Cruise control by the way is now standard for those long boring runs into the big smoke.
What’s it go like?
It’s big and heavy and at times ponderous.
Motivation comes from a 4.5-litre V8 turbo diesel that pushes out 151kW of power and 430Nm of torque, the latter from a super low 1200 revs.
The gearing is very low, the change can’t be rushed and as a result the 70 Series is slow off the mark which is not going to win you any friends in the push and shove of Sydney traffic.
The trick is to get out of first gear quickly, or try to avoid it all together and go straight to second.
Add to this dull, lifeless steering and a huge turning circle, and it can be a real pain in the bum to drive in and around town.
The steering wheel is both height and reach adjustable which you don’t often find in what is basically a commercial vehicle.
Hill Assist Control is designed to stop the vehicle rolling backwards on a hill for about two seconds when moving off.
It has no trouble doing 110km/h on the motorway but generates a lot of engine and wind noise in the process.
Off road it’s another story where the 70 Series is in its element.
And, unless the going gets really rough, you’ll rarely need to change into low range.
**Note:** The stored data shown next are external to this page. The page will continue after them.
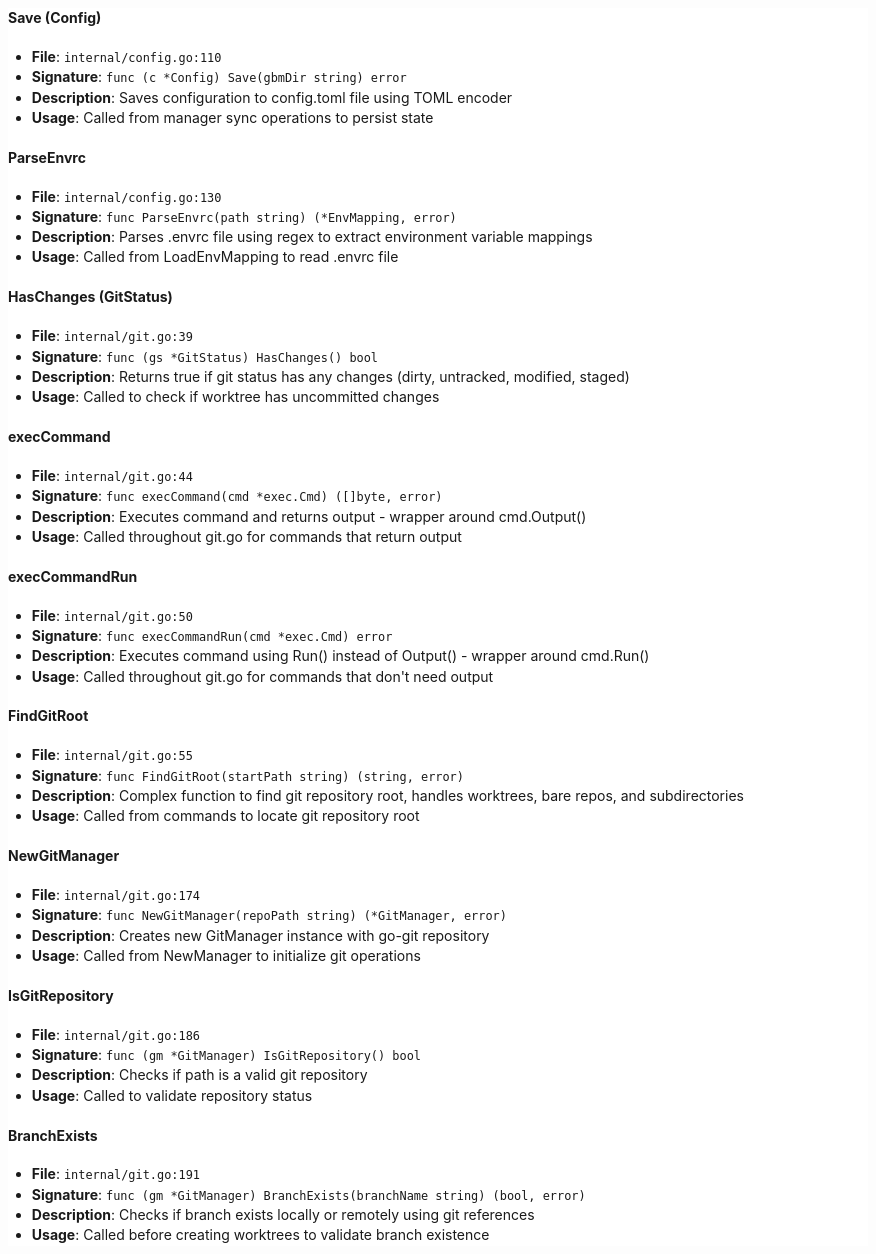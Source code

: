 #### Save (Config)
- **File**: `internal/config.go:110`
- **Signature**: `func (c *Config) Save(gbmDir string) error`
- **Description**: Saves configuration to config.toml file using TOML encoder
- **Usage**: Called from manager sync operations to persist state

#### ParseEnvrc
- **File**: `internal/config.go:130`
- **Signature**: `func ParseEnvrc(path string) (*EnvMapping, error)`
- **Description**: Parses .envrc file using regex to extract environment variable mappings
- **Usage**: Called from LoadEnvMapping to read .envrc file

#### HasChanges (GitStatus)
- **File**: `internal/git.go:39`
- **Signature**: `func (gs *GitStatus) HasChanges() bool`
- **Description**: Returns true if git status has any changes (dirty, untracked, modified, staged)
- **Usage**: Called to check if worktree has uncommitted changes

#### execCommand
- **File**: `internal/git.go:44`
- **Signature**: `func execCommand(cmd *exec.Cmd) ([]byte, error)`
- **Description**: Executes command and returns output - wrapper around cmd.Output()
- **Usage**: Called throughout git.go for commands that return output

#### execCommandRun
- **File**: `internal/git.go:50`
- **Signature**: `func execCommandRun(cmd *exec.Cmd) error`
- **Description**: Executes command using Run() instead of Output() - wrapper around cmd.Run()
- **Usage**: Called throughout git.go for commands that don't need output

#### FindGitRoot
- **File**: `internal/git.go:55`
- **Signature**: `func FindGitRoot(startPath string) (string, error)`
- **Description**: Complex function to find git repository root, handles worktrees, bare repos, and subdirectories
- **Usage**: Called from commands to locate git repository root

#### NewGitManager
- **File**: `internal/git.go:174`
- **Signature**: `func NewGitManager(repoPath string) (*GitManager, error)`
- **Description**: Creates new GitManager instance with go-git repository
- **Usage**: Called from NewManager to initialize git operations

#### IsGitRepository
- **File**: `internal/git.go:186`
- **Signature**: `func (gm *GitManager) IsGitRepository() bool`
- **Description**: Checks if path is a valid git repository
- **Usage**: Called to validate repository status

#### BranchExists
- **File**: `internal/git.go:191`
- **Signature**: `func (gm *GitManager) BranchExists(branchName string) (bool, error)`
- **Description**: Checks if branch exists locally or remotely using git references
- **Usage**: Called before creating worktrees to validate branch existence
Of all the 4WDs we’ve driven over the years, the 70 Series stands out as the most capable.
It’s a part time 4×4 system, so you’ll need to physically change into four wheel drive using the tiny transfer lever.
This can only be done where there’s some give in the surface, not on dry bitumen because the wheels need some slippage to stop binding.
Ground clearance is up to 235mm depending on model while all versions have a wading depth of 700mm.
Add some diff locks front and back and this thing is virtually unstoppable, able to bump and grind it’s way up just about any bush track or fire trail — down too.
Toyota recognises the 70 Series is a vehicle that is frequently used off road.
In fact, it’s quite often driven where there are no roads at all, for example when it used for mine exploration or by farmers looking for livestock or mending remote fence lines.